Y el post de la gran guerra
Tremendas herencias salieron de aquella primera mitad del siglo XX, pero el espantoso regalo de Elena Ceaucescu se encuentra muy cómodo en este texto de Xabier López Askasibar, Santa Elena de todos los polímeros, que ofrece a un personaje enloquecido tratando de recibir en Suecia el Premio Nóbel de Química o, en su defecto, el que sea. El formato alternativamente sereno e histriónico de Natalie Pinot se hace creíble, especialmente si pensamos que, además de la absurda situación, aquí no sabemos diferenciar entre la mujer del monstruo y el monstruo en sí mismo.
Pero queda el postre, que escribe Sergio Martínez Vila para las cinco mujeres y su encuentro al abandonar nuestro mundo: Comité de bienvenida, se titula. Son cinco seres en la nada, que no son capaces de asimilar su recuerdo, asumir sus errores, ni avanzar hacia ninguna parte.
Aunque aquí estamos viendo el resultado de una aproximación a la puesta en escena, creo que hay pasajes realmente prometedores en los trabajos, y que, aunque no se trata de profundizar en el horror de estas vidas, el hecho de la introspectiva del primer texto (Paula Iwasaki), y la manera de asumirlo por parte de Eva Rufo, le dan una clave que no está tan presente en el resto, hasta llegar a la absurda realidad de Elena Ceaucescu, y la manera de exponerlo Natalie Pinot.
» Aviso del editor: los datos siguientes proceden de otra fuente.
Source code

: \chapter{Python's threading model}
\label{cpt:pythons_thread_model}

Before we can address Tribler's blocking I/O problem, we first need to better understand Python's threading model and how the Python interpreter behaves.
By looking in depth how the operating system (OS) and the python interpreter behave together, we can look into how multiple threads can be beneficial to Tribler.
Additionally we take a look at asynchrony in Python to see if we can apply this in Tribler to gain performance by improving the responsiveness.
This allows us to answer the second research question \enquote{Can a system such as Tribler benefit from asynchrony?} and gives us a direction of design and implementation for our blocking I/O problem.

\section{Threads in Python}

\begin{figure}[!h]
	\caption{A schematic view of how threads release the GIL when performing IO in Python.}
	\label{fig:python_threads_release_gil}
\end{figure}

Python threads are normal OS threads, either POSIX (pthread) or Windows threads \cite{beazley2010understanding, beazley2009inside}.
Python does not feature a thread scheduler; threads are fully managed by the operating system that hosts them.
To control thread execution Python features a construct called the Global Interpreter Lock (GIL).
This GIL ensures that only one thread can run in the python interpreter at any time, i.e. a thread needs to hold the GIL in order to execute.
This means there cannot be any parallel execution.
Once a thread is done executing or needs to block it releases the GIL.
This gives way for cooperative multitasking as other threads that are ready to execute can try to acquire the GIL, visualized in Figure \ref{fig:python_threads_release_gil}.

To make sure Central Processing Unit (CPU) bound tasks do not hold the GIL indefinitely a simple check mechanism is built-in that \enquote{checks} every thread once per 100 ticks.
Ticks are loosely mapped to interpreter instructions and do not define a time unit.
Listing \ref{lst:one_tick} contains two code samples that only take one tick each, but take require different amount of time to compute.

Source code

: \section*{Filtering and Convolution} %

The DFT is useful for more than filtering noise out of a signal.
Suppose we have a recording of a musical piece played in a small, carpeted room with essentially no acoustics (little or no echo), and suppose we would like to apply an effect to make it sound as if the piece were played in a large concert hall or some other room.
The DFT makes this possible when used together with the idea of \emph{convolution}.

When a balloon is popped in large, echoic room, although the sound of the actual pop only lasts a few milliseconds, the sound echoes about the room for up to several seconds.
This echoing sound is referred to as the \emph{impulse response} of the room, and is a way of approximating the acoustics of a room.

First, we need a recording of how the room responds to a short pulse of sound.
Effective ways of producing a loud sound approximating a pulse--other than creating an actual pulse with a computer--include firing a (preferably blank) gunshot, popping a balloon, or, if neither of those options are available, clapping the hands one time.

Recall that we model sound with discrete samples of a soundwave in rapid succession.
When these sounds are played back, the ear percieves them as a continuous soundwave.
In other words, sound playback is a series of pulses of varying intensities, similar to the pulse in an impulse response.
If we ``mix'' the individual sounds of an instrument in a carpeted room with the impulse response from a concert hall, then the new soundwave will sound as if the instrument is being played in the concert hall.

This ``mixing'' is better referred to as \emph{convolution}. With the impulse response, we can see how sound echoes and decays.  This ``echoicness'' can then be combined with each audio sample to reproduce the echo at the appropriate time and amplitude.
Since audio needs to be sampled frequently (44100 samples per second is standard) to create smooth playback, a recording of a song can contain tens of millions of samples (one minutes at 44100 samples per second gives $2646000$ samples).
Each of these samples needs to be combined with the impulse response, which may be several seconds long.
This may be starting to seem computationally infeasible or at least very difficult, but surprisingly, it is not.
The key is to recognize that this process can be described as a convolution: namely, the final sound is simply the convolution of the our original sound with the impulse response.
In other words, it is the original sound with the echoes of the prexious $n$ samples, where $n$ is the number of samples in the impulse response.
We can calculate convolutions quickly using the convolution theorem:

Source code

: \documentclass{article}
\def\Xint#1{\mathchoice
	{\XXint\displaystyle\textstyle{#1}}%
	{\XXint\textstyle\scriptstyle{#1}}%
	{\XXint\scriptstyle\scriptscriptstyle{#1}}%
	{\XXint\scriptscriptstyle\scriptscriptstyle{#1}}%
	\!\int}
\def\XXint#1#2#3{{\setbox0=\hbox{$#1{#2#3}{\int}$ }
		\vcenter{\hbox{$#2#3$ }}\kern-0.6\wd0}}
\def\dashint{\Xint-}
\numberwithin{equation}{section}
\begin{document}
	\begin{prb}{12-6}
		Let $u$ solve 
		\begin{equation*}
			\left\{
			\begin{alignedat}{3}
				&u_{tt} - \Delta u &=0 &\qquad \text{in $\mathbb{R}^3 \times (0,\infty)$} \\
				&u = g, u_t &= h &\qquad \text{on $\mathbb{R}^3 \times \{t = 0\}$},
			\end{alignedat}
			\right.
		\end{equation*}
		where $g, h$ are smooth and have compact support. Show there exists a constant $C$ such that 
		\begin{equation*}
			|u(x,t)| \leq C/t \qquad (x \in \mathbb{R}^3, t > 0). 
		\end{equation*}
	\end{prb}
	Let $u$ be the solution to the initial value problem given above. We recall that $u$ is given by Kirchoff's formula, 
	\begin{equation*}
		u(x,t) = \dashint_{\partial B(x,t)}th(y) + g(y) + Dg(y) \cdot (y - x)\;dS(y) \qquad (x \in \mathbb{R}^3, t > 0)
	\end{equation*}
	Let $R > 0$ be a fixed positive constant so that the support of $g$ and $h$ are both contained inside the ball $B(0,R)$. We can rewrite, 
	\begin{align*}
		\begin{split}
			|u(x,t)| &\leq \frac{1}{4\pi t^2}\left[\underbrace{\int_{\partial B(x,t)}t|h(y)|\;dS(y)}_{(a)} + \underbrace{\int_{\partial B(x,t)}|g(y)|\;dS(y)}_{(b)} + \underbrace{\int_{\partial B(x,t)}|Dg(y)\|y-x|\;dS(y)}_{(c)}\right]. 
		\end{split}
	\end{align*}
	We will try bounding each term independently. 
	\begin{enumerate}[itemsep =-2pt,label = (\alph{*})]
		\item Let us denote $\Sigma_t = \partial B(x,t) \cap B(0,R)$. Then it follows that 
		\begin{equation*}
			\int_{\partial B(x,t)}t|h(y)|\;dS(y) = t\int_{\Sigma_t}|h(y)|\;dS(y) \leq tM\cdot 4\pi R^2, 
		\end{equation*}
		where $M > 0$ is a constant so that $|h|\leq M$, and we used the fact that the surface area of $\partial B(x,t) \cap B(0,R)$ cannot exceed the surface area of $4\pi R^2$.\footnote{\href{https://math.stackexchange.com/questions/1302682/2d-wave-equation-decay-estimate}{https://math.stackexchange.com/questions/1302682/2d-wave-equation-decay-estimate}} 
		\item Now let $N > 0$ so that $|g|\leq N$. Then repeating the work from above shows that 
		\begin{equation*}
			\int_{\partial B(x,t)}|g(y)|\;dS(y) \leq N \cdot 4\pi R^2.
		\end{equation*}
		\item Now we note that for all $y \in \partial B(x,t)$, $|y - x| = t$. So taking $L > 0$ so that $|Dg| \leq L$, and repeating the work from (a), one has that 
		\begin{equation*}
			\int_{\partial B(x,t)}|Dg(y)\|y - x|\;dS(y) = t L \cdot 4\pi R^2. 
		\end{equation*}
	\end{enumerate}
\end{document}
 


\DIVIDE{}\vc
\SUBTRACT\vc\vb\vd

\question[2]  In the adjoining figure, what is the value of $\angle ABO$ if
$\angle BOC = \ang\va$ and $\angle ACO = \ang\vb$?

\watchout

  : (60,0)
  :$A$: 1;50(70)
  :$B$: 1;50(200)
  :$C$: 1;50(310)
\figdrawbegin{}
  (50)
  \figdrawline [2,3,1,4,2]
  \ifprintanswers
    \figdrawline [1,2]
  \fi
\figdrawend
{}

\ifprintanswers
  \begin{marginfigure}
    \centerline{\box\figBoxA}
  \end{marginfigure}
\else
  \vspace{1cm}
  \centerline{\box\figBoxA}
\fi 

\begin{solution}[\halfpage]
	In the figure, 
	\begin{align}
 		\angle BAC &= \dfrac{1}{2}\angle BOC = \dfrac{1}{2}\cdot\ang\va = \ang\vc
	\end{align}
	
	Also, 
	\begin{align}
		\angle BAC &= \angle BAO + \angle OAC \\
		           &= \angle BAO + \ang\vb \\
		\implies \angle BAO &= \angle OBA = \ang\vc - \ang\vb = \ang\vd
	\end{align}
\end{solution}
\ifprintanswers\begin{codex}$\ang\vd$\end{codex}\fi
Sin embargo, es preciso destacar la parte más humorística, que enfrenta y contrasta a la más trágica de las otras. Confiemos en un desarrollo que permita al público imbuirse de cada una de ellas en lo malo y en lo peor, y que no sea con el horrible calor de horno crematorio que sufrimos en su estreno durante el Frinje Madrid 2015.